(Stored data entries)
━━━━━━━━━━━━━━━━━━━━
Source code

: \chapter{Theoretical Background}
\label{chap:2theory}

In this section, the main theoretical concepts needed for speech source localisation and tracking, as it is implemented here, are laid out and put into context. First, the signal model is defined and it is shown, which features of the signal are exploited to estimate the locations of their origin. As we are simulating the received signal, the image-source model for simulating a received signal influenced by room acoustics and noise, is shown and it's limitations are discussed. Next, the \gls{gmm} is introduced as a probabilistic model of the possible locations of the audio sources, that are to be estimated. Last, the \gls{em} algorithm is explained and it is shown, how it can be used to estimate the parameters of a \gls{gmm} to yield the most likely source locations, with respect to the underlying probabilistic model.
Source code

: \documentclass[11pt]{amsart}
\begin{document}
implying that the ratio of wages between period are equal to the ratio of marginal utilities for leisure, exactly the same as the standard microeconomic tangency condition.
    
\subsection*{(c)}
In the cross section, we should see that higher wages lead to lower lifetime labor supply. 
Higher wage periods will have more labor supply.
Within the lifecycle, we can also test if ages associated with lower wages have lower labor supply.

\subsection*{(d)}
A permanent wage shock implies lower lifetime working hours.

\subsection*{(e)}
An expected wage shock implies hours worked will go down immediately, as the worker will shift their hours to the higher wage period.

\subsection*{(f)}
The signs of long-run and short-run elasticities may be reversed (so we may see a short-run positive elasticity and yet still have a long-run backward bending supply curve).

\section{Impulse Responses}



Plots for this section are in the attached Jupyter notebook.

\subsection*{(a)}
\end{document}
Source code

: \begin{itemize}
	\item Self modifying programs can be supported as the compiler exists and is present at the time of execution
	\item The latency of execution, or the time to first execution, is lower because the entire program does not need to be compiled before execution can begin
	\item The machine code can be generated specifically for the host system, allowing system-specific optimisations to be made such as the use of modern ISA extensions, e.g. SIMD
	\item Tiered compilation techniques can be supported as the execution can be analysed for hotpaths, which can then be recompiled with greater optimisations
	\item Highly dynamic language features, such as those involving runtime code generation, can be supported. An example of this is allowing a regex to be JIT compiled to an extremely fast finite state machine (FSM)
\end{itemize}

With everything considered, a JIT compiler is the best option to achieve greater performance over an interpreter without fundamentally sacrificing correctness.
━━━━━━━━━━━━━━━━━━━━
THE TASK>
Read through the entries, then copy every line where the string "allowing" is found.

EXERCISE RESPONSE>
	\item The machine code can be generated specifically for the host system, allowing system-specific optimisations to be made such as the use of modern ISA extensions, e.g. SIMD
	\item Highly dynamic language features, such as those involving runtime code generation, can be supported. An example of this is allowing a regex to be JIT compiled to an extremely fast finite state machine (FSM)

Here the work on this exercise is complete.